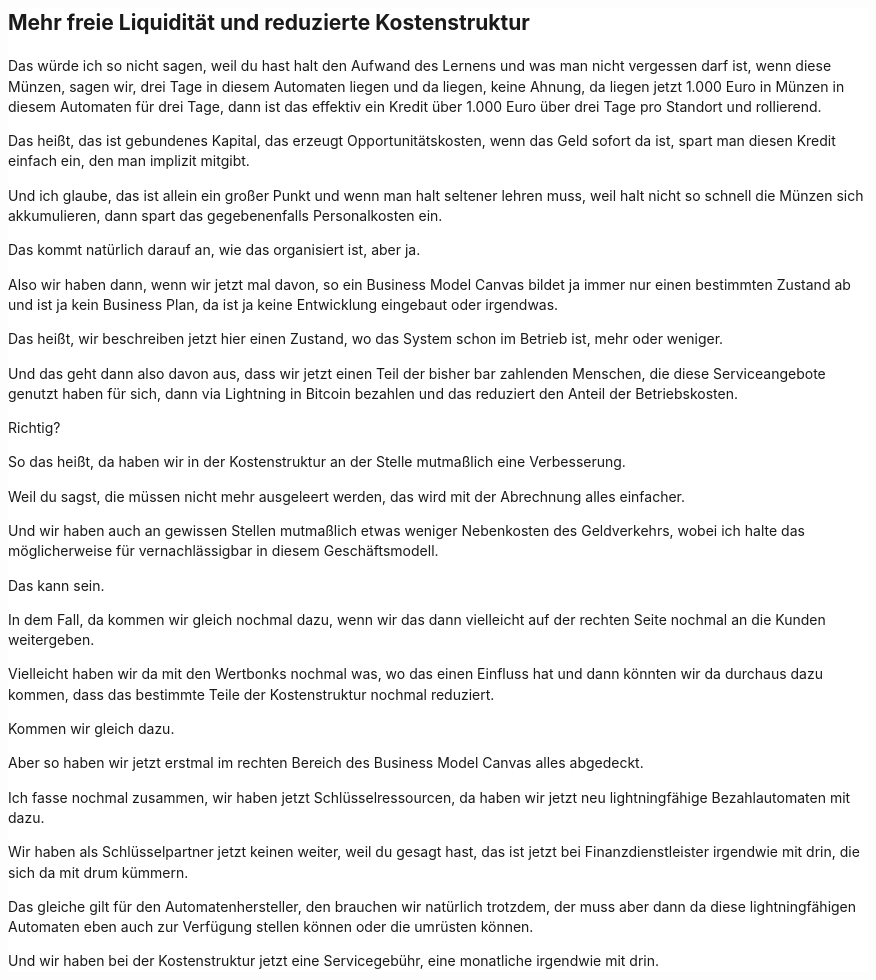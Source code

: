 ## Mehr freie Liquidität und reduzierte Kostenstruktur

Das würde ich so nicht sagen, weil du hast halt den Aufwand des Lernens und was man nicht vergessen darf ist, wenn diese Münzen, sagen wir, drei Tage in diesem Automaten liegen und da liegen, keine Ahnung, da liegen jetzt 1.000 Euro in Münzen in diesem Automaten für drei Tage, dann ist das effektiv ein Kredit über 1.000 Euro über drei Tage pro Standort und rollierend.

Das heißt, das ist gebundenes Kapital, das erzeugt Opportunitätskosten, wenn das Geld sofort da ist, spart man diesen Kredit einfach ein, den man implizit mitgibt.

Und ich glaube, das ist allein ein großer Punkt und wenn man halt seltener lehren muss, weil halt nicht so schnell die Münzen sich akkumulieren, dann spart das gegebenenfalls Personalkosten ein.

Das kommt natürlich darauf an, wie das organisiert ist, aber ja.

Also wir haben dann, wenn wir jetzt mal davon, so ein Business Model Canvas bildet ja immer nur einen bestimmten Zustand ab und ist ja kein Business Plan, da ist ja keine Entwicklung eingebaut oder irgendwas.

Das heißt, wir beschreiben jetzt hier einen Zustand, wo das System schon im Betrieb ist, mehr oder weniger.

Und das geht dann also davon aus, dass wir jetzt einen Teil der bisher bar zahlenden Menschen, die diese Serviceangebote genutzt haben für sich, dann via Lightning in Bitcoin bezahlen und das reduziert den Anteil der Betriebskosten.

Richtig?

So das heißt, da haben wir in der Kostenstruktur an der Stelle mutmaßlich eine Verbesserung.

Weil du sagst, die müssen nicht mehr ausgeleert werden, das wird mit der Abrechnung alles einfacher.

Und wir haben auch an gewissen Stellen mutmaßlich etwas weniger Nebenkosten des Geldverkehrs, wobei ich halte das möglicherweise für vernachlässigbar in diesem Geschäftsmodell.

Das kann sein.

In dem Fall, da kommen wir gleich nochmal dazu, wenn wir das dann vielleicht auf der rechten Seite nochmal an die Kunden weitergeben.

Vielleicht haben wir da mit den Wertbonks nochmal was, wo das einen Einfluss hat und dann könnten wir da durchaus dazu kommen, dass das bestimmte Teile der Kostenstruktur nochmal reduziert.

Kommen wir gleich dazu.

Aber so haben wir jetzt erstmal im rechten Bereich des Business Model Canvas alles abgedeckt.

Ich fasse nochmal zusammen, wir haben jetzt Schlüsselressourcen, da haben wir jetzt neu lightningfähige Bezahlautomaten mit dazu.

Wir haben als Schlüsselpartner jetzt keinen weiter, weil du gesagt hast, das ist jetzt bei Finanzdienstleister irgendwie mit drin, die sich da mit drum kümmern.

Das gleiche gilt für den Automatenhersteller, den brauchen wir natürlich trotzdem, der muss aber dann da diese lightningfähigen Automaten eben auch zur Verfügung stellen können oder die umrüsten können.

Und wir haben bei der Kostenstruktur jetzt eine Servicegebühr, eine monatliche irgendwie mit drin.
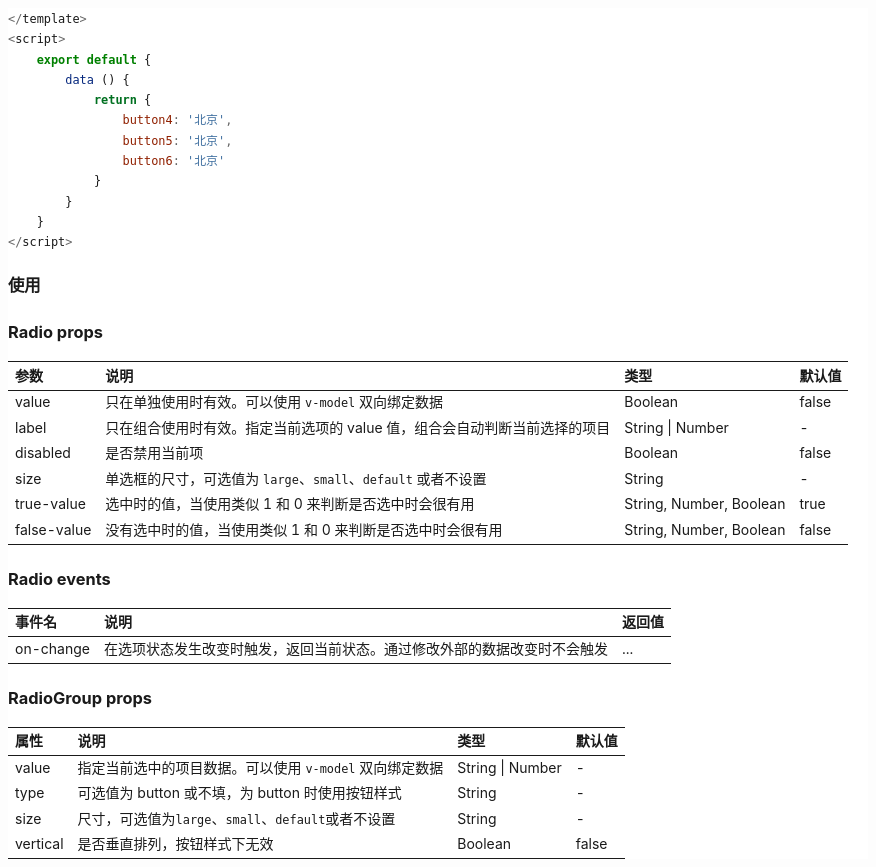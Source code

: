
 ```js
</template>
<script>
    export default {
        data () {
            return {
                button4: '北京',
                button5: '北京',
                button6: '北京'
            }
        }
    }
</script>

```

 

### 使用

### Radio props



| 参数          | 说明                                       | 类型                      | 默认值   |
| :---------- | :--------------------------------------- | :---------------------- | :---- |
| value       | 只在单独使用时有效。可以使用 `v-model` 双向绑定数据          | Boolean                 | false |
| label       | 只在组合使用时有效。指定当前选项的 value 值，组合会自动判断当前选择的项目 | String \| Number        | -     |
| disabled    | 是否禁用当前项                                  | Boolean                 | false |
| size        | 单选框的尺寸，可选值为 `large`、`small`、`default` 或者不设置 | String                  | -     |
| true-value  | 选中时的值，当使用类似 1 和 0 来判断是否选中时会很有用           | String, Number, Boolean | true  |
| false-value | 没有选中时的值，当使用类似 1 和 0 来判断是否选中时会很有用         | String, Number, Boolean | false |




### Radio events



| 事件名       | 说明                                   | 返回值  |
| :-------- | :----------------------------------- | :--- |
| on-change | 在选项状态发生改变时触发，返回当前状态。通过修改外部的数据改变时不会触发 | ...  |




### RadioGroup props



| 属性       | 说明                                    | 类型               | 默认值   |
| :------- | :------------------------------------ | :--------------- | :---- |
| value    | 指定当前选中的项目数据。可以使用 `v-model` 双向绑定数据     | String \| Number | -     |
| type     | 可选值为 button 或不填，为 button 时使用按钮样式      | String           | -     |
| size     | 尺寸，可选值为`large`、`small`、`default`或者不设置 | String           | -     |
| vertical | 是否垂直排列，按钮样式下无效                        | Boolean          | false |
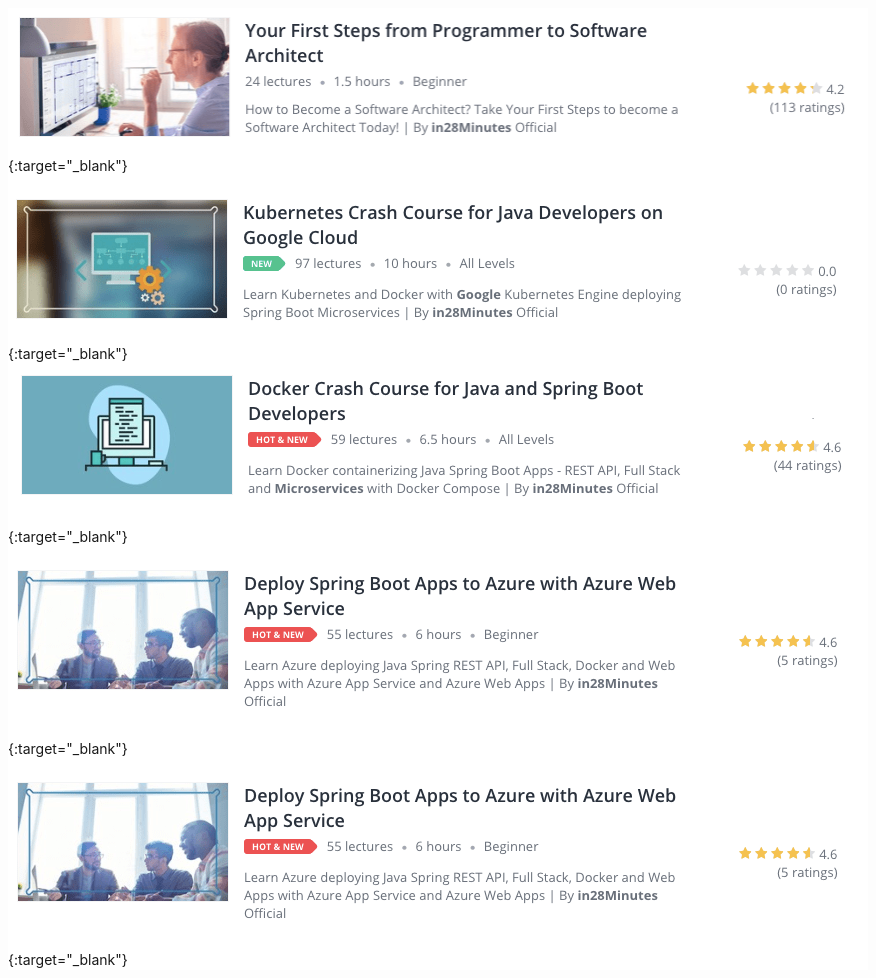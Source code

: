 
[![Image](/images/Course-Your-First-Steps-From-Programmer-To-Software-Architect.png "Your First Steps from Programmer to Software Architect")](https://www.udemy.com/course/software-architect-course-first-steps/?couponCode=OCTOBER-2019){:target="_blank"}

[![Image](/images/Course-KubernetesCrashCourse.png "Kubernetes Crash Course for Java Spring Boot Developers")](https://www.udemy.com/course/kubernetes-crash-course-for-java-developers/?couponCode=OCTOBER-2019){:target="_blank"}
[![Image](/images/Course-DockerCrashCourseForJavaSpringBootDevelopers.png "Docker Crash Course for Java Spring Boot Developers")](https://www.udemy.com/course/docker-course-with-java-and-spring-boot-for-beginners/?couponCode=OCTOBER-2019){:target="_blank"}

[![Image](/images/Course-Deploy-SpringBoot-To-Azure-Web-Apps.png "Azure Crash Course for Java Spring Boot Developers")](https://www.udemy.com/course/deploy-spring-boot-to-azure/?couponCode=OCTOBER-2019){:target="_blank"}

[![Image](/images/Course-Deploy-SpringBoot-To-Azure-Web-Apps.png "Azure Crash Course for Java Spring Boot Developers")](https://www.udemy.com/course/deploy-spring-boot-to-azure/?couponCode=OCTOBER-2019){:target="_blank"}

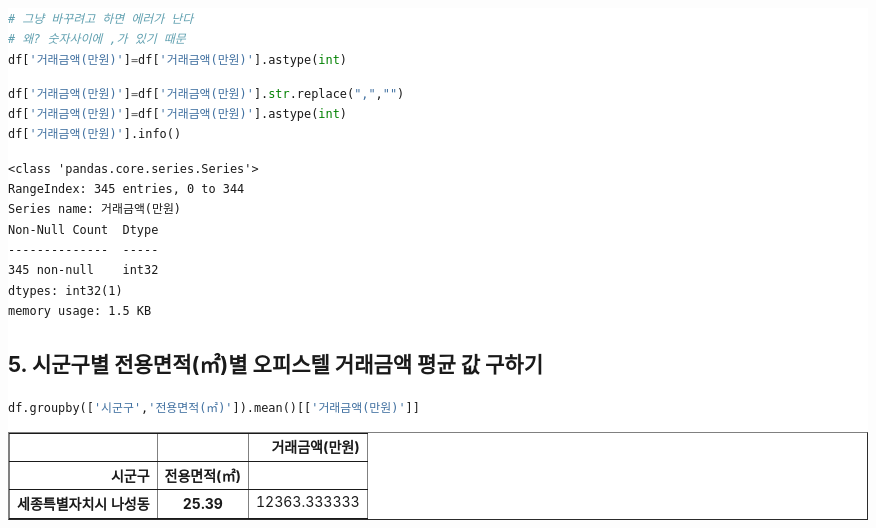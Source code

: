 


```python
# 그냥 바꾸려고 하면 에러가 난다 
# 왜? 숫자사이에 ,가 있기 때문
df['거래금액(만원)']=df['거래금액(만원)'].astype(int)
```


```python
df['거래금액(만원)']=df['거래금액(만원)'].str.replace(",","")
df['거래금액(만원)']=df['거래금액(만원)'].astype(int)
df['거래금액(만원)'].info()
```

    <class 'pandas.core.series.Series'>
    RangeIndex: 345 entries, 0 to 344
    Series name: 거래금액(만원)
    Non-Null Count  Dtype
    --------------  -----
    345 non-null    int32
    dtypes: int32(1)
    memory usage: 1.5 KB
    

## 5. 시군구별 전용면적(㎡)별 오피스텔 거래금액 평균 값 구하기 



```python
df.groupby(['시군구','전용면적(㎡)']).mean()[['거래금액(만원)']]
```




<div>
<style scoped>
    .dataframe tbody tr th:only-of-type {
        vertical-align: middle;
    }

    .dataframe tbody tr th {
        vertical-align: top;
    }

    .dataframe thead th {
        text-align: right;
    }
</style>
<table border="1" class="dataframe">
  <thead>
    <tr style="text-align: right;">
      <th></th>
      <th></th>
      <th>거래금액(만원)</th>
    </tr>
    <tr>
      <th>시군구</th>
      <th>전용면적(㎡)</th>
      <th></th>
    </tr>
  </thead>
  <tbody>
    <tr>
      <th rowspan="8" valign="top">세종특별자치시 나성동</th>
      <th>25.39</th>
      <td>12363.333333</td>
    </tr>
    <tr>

+-------+

● **PROMPT**
Write out the entries above verbatim, without pictures.

● **ANSWER SPACE**
Source code

: ## Mehr freie Liquidität und reduzierte Kostenstruktur

Das würde ich so nicht sagen, weil du hast halt den Aufwand des Lernens und was man nicht vergessen darf ist, wenn diese Münzen, sagen wir, drei Tage in diesem Automaten liegen und da liegen, keine Ahnung, da liegen jetzt 1.000 Euro in Münzen in diesem Automaten für drei Tage, dann ist das effektiv ein Kredit über 1.000 Euro über drei Tage pro Standort und rollierend.

Das heißt, das ist gebundenes Kapital, das erzeugt Opportunitätskosten, wenn das Geld sofort da ist, spart man diesen Kredit einfach ein, den man implizit mitgibt.

Und ich glaube, das ist allein ein großer Punkt und wenn man halt seltener lehren muss, weil halt nicht so schnell die Münzen sich akkumulieren, dann spart das gegebenenfalls Personalkosten ein.

Das kommt natürlich darauf an, wie das organisiert ist, aber ja.

Also wir haben dann, wenn wir jetzt mal davon, so ein Business Model Canvas bildet ja immer nur einen bestimmten Zustand ab und ist ja kein Business Plan, da ist ja keine Entwicklung eingebaut oder irgendwas.

Das heißt, wir beschreiben jetzt hier einen Zustand, wo das System schon im Betrieb ist, mehr oder weniger.

Und das geht dann also davon aus, dass wir jetzt einen Teil der bisher bar zahlenden Menschen, die diese Serviceangebote genutzt haben für sich, dann via Lightning in Bitcoin bezahlen und das reduziert den Anteil der Betriebskosten.

Richtig?

So das heißt, da haben wir in der Kostenstruktur an der Stelle mutmaßlich eine Verbesserung.

Weil du sagst, die müssen nicht mehr ausgeleert werden, das wird mit der Abrechnung alles einfacher.

Und wir haben auch an gewissen Stellen mutmaßlich etwas weniger Nebenkosten des Geldverkehrs, wobei ich halte das möglicherweise für vernachlässigbar in diesem Geschäftsmodell.

Das kann sein.

In dem Fall, da kommen wir gleich nochmal dazu, wenn wir das dann vielleicht auf der rechten Seite nochmal an die Kunden weitergeben.

Vielleicht haben wir da mit den Wertbonks nochmal was, wo das einen Einfluss hat und dann könnten wir da durchaus dazu kommen, dass das bestimmte Teile der Kostenstruktur nochmal reduziert.

Kommen wir gleich dazu.

Aber so haben wir jetzt erstmal im rechten Bereich des Business Model Canvas alles abgedeckt.

Ich fasse nochmal zusammen, wir haben jetzt Schlüsselressourcen, da haben wir jetzt neu lightningfähige Bezahlautomaten mit dazu.

Wir haben als Schlüsselpartner jetzt keinen weiter, weil du gesagt hast, das ist jetzt bei Finanzdienstleister irgendwie mit drin, die sich da mit drum kümmern.

Das gleiche gilt für den Automatenhersteller, den brauchen wir natürlich trotzdem, der muss aber dann da diese lightningfähigen Automaten eben auch zur Verfügung stellen können oder die umrüsten können.

Und wir haben bei der Kostenstruktur jetzt eine Servicegebühr, eine monatliche irgendwie mit drin.
Source code

:
 ```js
</template>
<script>
    export default {
        data () {
            return {
                button4: '北京',
                button5: '北京',
                button6: '北京'
            }
        }
    }
</script>

```

 

### 使用

### Radio props



| 参数          | 说明                                       | 类型                      | 默认值   |
| :---------- | :--------------------------------------- | :---------------------- | :---- |
| value       | 只在单独使用时有效。可以使用 `v-model` 双向绑定数据          | Boolean                 | false |
| label       | 只在组合使用时有效。指定当前选项的 value 值，组合会自动判断当前选择的项目 | String \| Number        | -     |
| disabled    | 是否禁用当前项                                  | Boolean                 | false |
| size        | 单选框的尺寸，可选值为 `large`、`small`、`default` 或者不设置 | String                  | -     |
| true-value  | 选中时的值，当使用类似 1 和 0 来判断是否选中时会很有用           | String, Number, Boolean | true  |
| false-value | 没有选中时的值，当使用类似 1 和 0 来判断是否选中时会很有用         | String, Number, Boolean | false |




### Radio events



| 事件名       | 说明                                   | 返回值  |
| :-------- | :----------------------------------- | :--- |
| on-change | 在选项状态发生改变时触发，返回当前状态。通过修改外部的数据改变时不会触发 | ...  |




### RadioGroup props



| 属性       | 说明                                    | 类型               | 默认值   |
| :------- | :------------------------------------ | :--------------- | :---- |
| value    | 指定当前选中的项目数据。可以使用 `v-model` 双向绑定数据     | String \| Number | -     |
| type     | 可选值为 button 或不填，为 button 时使用按钮样式      | String           | -     |
| size     | 尺寸，可选值为`large`、`small`、`default`或者不设置 | String           | -     |
| vertical | 是否垂直排列，按钮样式下无效                        | Boolean          | false |
Source code

: 
[![Image](/images/Course-Your-First-Steps-From-Programmer-To-Software-Architect.png "Your First Steps from Programmer to Software Architect")](https://www.udemy.com/course/software-architect-course-first-steps/?couponCode=OCTOBER-2019){:target="_blank"}

[![Image](/images/Course-KubernetesCrashCourse.png "Kubernetes Crash Course for Java Spring Boot Developers")](https://www.udemy.com/course/kubernetes-crash-course-for-java-developers/?couponCode=OCTOBER-2019){:target="_blank"}
[![Image](/images/Course-DockerCrashCourseForJavaSpringBootDevelopers.png "Docker Crash Course for Java Spring Boot Developers")](https://www.udemy.com/course/docker-course-with-java-and-spring-boot-for-beginners/?couponCode=OCTOBER-2019){:target="_blank"}

[![Image](/images/Course-Deploy-SpringBoot-To-Azure-Web-Apps.png "Azure Crash Course for Java Spring Boot Developers")](https://www.udemy.com/course/deploy-spring-boot-to-azure/?couponCode=OCTOBER-2019){:target="_blank"}

[![Image](/images/Course-Deploy-SpringBoot-To-Azure-Web-Apps.png "Azure Crash Course for Java Spring Boot Developers")](https://www.udemy.com/course/deploy-spring-boot-to-azure/?couponCode=OCTOBER-2019){:target="_blank"}

Source code

: 


```python
# 그냥 바꾸려고 하면 에러가 난다 
# 왜? 숫자사이에 ,가 있기 때문
df['거래금액(만원)']=df['거래금액(만원)'].astype(int)
```


```python
df['거래금액(만원)']=df['거래금액(만원)'].str.replace(",","")
df['거래금액(만원)']=df['거래금액(만원)'].astype(int)
df['거래금액(만원)'].info()
```

    <class 'pandas.core.series.Series'>
    RangeIndex: 345 entries, 0 to 344
    Series name: 거래금액(만원)
    Non-Null Count  Dtype
    --------------  -----
    345 non-null    int32
    dtypes: int32(1)
    memory usage: 1.5 KB
    

## 5. 시군구별 전용면적(㎡)별 오피스텔 거래금액 평균 값 구하기 



```python
df.groupby(['시군구','전용면적(㎡)']).mean()[['거래금액(만원)']]
```




<div>
<style scoped>
    .dataframe tbody tr th:only-of-type {
        vertical-align: middle;
    }

    .dataframe tbody tr th {
        vertical-align: top;
    }

    .dataframe thead th {
        text-align: right;
    }
</style>
<table border="1" class="dataframe">
  <thead>
    <tr style="text-align: right;">
      <th></th>
      <th></th>
      <th>거래금액(만원)</th>
    </tr>
    <tr>
      <th>시군구</th>
      <th>전용면적(㎡)</th>
      <th></th>
    </tr>
  </thead>
  <tbody>
    <tr>
      <th rowspan="8" valign="top">세종특별자치시 나성동</th>
      <th>25.39</th>
      <td>12363.333333</td>
    </tr>
    <tr>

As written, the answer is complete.